HO - 03.2 Membranes
Cells and Cell Membranes
Living organisms are composed of one or more cells.
Categories of cells:
Unicellular: Single-celled organisms (e.g., single-celled protists).
Multicellular: Organisms composed of multiple cells.
Overview of Cell Membranes
Plasma Membrane: Defining boundary of the cell.
Structure and types: animal cell plasma membrane and human RBC plasma membrane.
Number of Cells
Unicellular Organisms: Example of a single-celled protist.
Colonial Forms: Few cells forming a colony (e.g., Anabaena sp., a filamentous photosynthetic bacteria).
Multicellular Organisms: Composed of many cells.
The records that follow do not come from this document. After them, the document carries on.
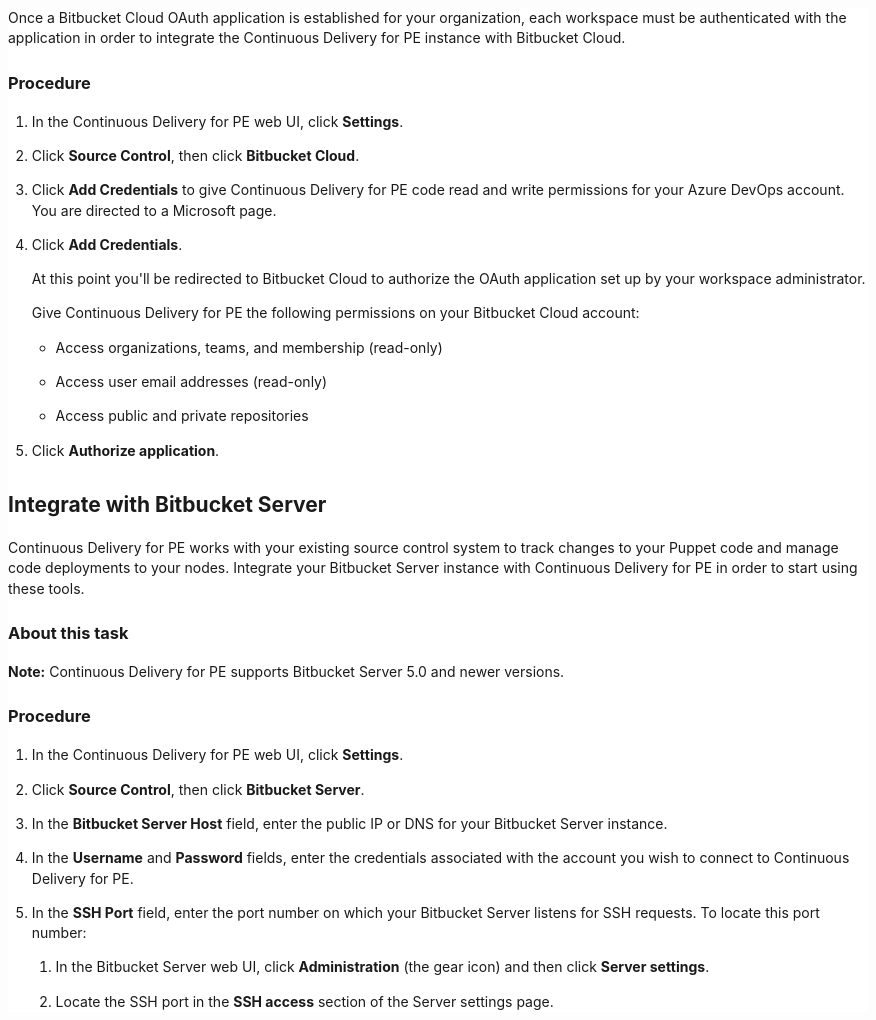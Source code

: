 Once a Bitbucket Cloud OAuth application is established for your organization, each workspace must be authenticated with the application in order to integrate the Continuous Delivery for PE instance with Bitbucket Cloud.

### Procedure

1.  In the Continuous Delivery for PE web UI, click **Settings**.

2.  Click **Source Control**, then click **Bitbucket Cloud**.

3.  Click **Add Credentials** to give Continuous Delivery for PE code read and write permissions for your Azure DevOps account. You are directed to a Microsoft page.

4.  Click **Add Credentials**.

    At this point you'll be redirected to Bitbucket Cloud to authorize the OAuth application set up by your workspace administrator.

    Give Continuous Delivery for PE the following permissions on your Bitbucket Cloud account:

    -   Access organizations, teams, and membership \(read-only\)

    -   Access user email addresses \(read-only\)

    -   Access public and private repositories

5.  Click **Authorize application**.


## Integrate with Bitbucket Server

Continuous Delivery for PE works with your existing source control system to track changes to your Puppet code and manage code deployments to your nodes. Integrate your Bitbucket Server instance with Continuous Delivery for PE in order to start using these tools.  

### About this task

**Note:** Continuous Delivery for PE supports Bitbucket Server 5.0 and newer versions.

### Procedure

1.  In the Continuous Delivery for PE web UI, click **Settings**.

2.  Click **Source Control**, then click **Bitbucket Server**.

3.  In the **Bitbucket Server Host** field, enter the public IP or DNS for your Bitbucket Server instance.

4.  In the **Username** and **Password** fields, enter the credentials associated with the account you wish to connect to Continuous Delivery for PE.

5.  In the **SSH Port** field, enter the port number on which your Bitbucket Server listens for SSH requests. To locate this port number:

    1.  In the Bitbucket Server web UI, click **Administration** \(the gear icon\) and then click **Server settings**.

    2.  Locate the SSH port in the **SSH access** section of the Server settings page.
Example: Human body contains approximately 70 trillion cells.
Cell Size and Multicellularity
Large organisms are made of many small cells instead of a few large cells.
Limitations of cell size: as cells grow, surface area to volume ratio decreases, impacting nutrient transport and waste removal.
Surface Area to Volume Ratio
Surface-area-to-volume problem as a reason for multicellularity.
Calculating Surface Area and Volume:
For a cubic structure:
Surface area increases with dimensions.
Volume increases cubically.
Effects on Transport: Importance of adequate surface area for nutrient and waste transport.
Examples of cell specialization:
Plants have multiple cell types (about 30 types).
Humans contain close to 200 different types of cells.
Properties of the Plasma Membrane
Basic requirements for a cell membrane:
Must contain the cell's contents.
Must be flexible.
Must allow transport in and out of the cell.
Plasma Membrane Structure:
Composed of phospholipid bilayers.
Membrane thickness: approximately 100 nm.
Spontaneity of vesicle formation in water.
Phospholipid Bilayer
Characteristics:
Flexible and not held together by covalent bonds.
Fluid nature allowing lateral movement and rotation of components.
Rare flip-flop motion of lipids.
Membrane Fluidity
Factors affecting membrane fluidity:
Presence of unsaturated fatty acids enhances fluidity.
Saturated fatty acids make membranes less fluid.
Cholesterol in animals regulates fluidity: stiffens at higher temperatures, prevents solidifying at lower temperatures.
Membrane Proteins
Types of membrane proteins:
Integral Proteins: Span the phospholipid bilayer.
Peripheral Proteins: Attached to integral proteins.
Functions:
Transporters: Assist molecules through the membrane (active or passive transport).
Anchors: Facilitate attachment of other molecules to the membrane.
Additional functions include enzymatic activity and signaling.
Carbohydrates in Membranes
Glycolipids and glycoproteins play protective roles.
Surface molecules can have antigenic properties.
Antigen-Antibody Interactions
Antibodies target specific antigens on cell surfaces.
Example with RBCs: contain protein hemoglobin (transports O2 and CO2).
RBC surface sugars identify cells and can include antigens (A, B, H).
Blood Types and Antigens
Blood group classification based on membrane sugars.
Alleles:
O: recessive, encodes non-functional enzyme.
A/B: co-dominant, encode specific transferase enzymes.
Glycolipids serve as antigens for blood groups (e.g., H, A, B).
Prokaryotic Cell Membranes
Structure of prokaryotic plasma membranes:
Comprised of a phospholipid bilayer with transport proteins.
Peptidoglycan layer and outer membrane analysis in future lectures.
More membrane correlates with increased import, export, respiration, photosynthesis, etc.
Internal Membranes and Infoldings
Infolds of plasma membranes (e.g., thylakoids in cyanobacteria) may be:
Continuous with the plasma membrane (e.g., aerobic bacteria respiratory membranes).
Importance of surface area in eukaryotic internal membranes (rough/smooth ER, Golgi apparatus).
Increased Surface Area for Absorption
Outfolds of the plasma membrane enhance absorption capacity (e.g., intestinal epithelial cells).
Review Questions (Examinable Content)
Define unicellular and multicellular organisms.
Estimate the number of cells and cell types in the human body.
Discuss the size limitations of cells.
Identify major molecules constituting the plasma membrane and their functions.
Explain the basis of blood types and the differences between animal and plant cell membranes.
Describe the mechanisms enabling cells to have extra membranes.